From a software developer viewpoint, my biggest worry is about GitHub, owned by Microsoft. I self host my open source code with Forgejo.


Can you explain what exactly your worry is with GitHub? If you have your repos locally, you can always go somewhere else if/when something happens with GitHub. Except if you rely on things like Github actions or other features that are harder to move.


Well, one day MS could shut everything down or charge a lot of money to continue using the services. Almost all open source projects are currently hosted on Github (and rely on their services).

Yes, the code is replicated on thousands of machines around the web, but this concentration of control by a single company is extremely dangerous in my opinion.

The way events are unfolding these days, I'm really worried about what could happen.

Take for example Starlink and Ukraine... The USA threatened to shut down the internet service if Ukraine won't sign the rare minerals deal. A deal that would make Ukraine a colony of USA.


The contexts aren't the same. You aren't a captive audience with GitHub, and the "concentration of control by a single company" makes it sound like they forced us to use their service. We chose to gather there because of critical mass, similar to ig, FB, etc.

Starlink is a legitimate concern because in some places there were no other choice, hence a captive audience.


Sure, but the strategy of US companies has been the same for many years.

Take for example Gmail: I remember 10 years ago it was free even for companies up to 100 users, then 50, then 10, then 0... The same with Google Maps, before it was free and later, after reaching a large user base, they changed the terms and above a certain number of visits per month it is a paid service.

Nothing wrong with that of course, but once you are inside their services, they make it really difficult to change providers. It is possible, of course, but in some cases it requires a relevant effort and many prefer to pay after being lured with very different promises.

I recently read the story of how Google took over Yahoo! as a search engine, they used a "Troy horse" ... and when Yahoo! discovered what happened it was too late.
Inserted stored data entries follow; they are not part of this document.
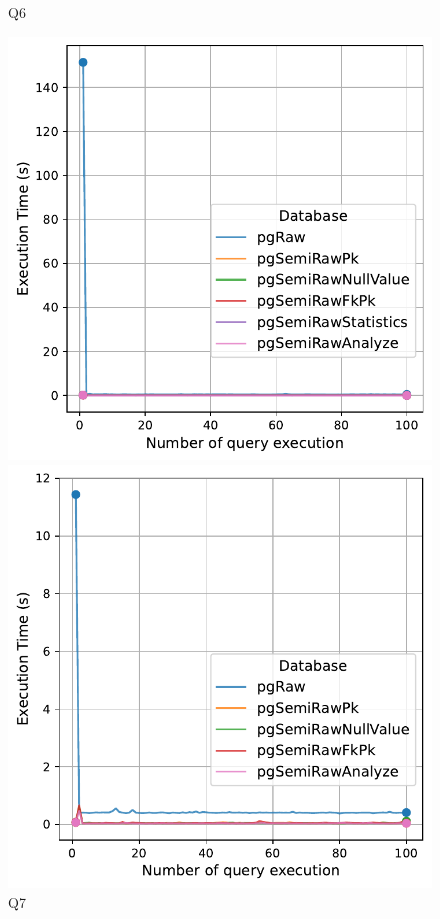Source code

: \begin{figure}[h!]
\begin{minipage}[b]{0.45\linewidth}
    \caption*{Q6}
\end{minipage}
\vspace{0.5cm}
\begin{minipage}[b]{0.45\linewidth}
    \centering
    \includegraphics[width=1.0\linewidth]{charts-eval-exp-time/execution_time_db_type_Q7.pdf}
    \caption*{Q7}
\end{minipage}
\hfill
\begin{minipage}[b]{0.45\linewidth}
    \centering
    \includegraphics[width=1.0\linewidth]{charts-eval-exp-time/execution_time_db_type_Q9.pdf}

\end{minipage}
\end{figure}
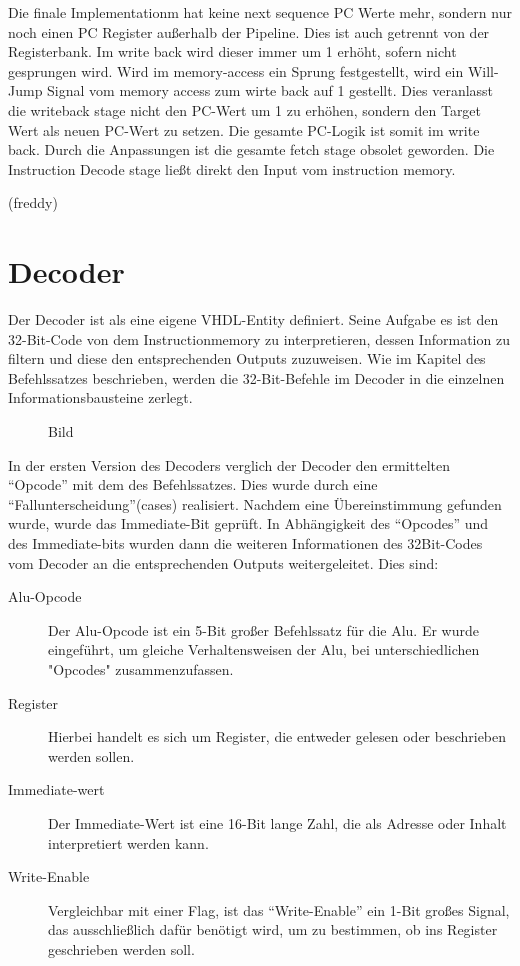 \documentclass[paper=a4,fontsize=12pt,twocolumn]{scrreprt}
\begin{document}
Die finale Implementationm hat keine next sequence PC Werte mehr, sondern nur noch einen PC Register außerhalb der Pipeline.
Dies ist auch getrennt von der Registerbank.
Im write back wird dieser immer um 1 erhöht, sofern nicht gesprungen wird.
Wird im memory-access ein Sprung festgestellt, wird ein Will-Jump Signal vom memory access zum wirte back auf 1 gestellt. Dies veranlasst die writeback stage nicht den PC-Wert um 1 zu erhöhen, sondern den Target Wert als neuen PC-Wert zu setzen. 
Die gesamte PC-Logik ist somit im write back.
Durch die Anpassungen ist die gesamte fetch stage obsolet geworden. Die  Instruction Decode stage ließt direkt den Input vom instruction memory. 

(freddy)

\section{Decoder}

Der Decoder ist als eine eigene VHDL-Entity definiert. Seine Aufgabe es ist den 32-Bit-Code von dem Instructionmemory zu interpretieren, dessen Information zu filtern und diese den entsprechenden Outputs zuzuweisen.
Wie im Kapitel des Befehlssatzes beschrieben, werden die 32-Bit-Befehle im Decoder in die einzelnen Informationsbausteine zerlegt.

\begin{figure}[h]
\centering
\caption{Bild}
\end{figure}

In der ersten Version des Decoders verglich der Decoder den ermittelten \enquote{Opcode} mit dem des Befehlssatzes.
Dies wurde durch eine \enquote{Fallunterscheidung}(cases) realisiert. Nachdem eine Übereinstimmung gefunden wurde, wurde das Immediate-Bit geprüft.
In Abhängigkeit des \enquote{Opcodes} und des Immediate-bits wurden dann die weiteren Informationen des 32Bit-Codes vom Decoder an die entsprechenden Outputs weitergeleitet. 
Dies sind:

\begin{description}
 \item [Alu-Opcode]
 Der Alu-Opcode ist ein 5-Bit großer Befehlssatz für die Alu.
 Er wurde eingeführt, um gleiche Verhaltensweisen der Alu, bei unterschiedlichen "Opcodes" zusammenzufassen.

\item [Register]
 Hierbei handelt es sich um Register, die entweder gelesen oder beschrieben werden sollen.

\item [Immediate-wert]
Der Immediate-Wert ist eine 16-Bit lange Zahl, die als Adresse oder Inhalt interpretiert werden kann.

\item [Write-Enable]
 Vergleichbar mit einer Flag, ist das \enquote{Write-Enable} ein 1-Bit großes Signal, das ausschließlich dafür benötigt wird, um zu bestimmen, ob ins Register geschrieben werden soll.
\end{description}
\end{document}
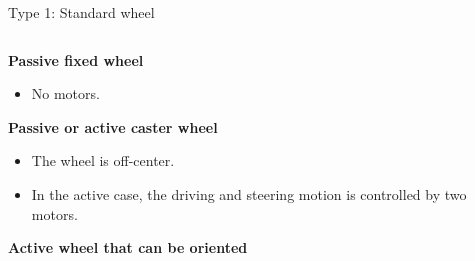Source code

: \documentclass[compress]{beamer}
\begin{document}
\begin{frame}{Type 1: Standard wheel}
{\begin{columns}
\begin{column}{0.5\linewidth}
                \textbf{Passive fixed wheel}

                \begin{itemize}
                    \item No motors.
                \end{itemize}

                \textbf{Passive or active caster wheel}

                \begin{itemize}
                    \item The wheel is off-center.
                    \item In the active case, the driving and steering motion is controlled by
                        two motors.
                \end{itemize}

                \textbf{Active wheel that can be oriented}


\end{column}
\end{columns}}
\end{frame}
\end{document}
Back to Github and MS ... MS has a very long history of trying to boycott Linux in any way possible (and I also remember what they did to BeOS) ... I think these are very valid reasons not to trust them. They didn't buy GitHub because they're nice and want to help open source ... the first thing they did was kill the Atom IDE. VS is full of trackers,yes it is open source, but also a mean to steal data and information directly from the computer of the developer.

The main problem for me here is the lack of principles, values. The only principle they follow is to try to become overly rich in some way. The US companies have a long history of trying in every legal and almost legal way to avoid paying taxes.

Until a few years ago, Amazon was always in loss in Italy because they transferred the profits (as inflated costs) to their subsidiary in Ireland and the Italian taxpayers gave back every year millions of Euros to Amazon as tax credits. This is not capitalism ...


Thanks, yeah the problem is the things done beyond code-hosting: Authn/z, issues, PRs, community, links pointing at Github URLs.

I wish there was a way to automatically mirror those things to Codeberg as a backup. For issues/PRs that shouldn't be too hard to do.


Gickup mirrors most of these things. Not sure about PRs, but it can mirror issues, wiki, and all your branches.


GitHub Actions, the issues system, pull request history, discussions, wiki.

Truth is, GitHub has a whole suite of really great features that's hard to move. Especially for open sourced projects/communities


The number of people who don’t know git is decentralized and instead equate git with GitHub is staggering. Glad to see that’s not the case with parent, but seeing people thinking you must have a GitHub account to use git at all is very common.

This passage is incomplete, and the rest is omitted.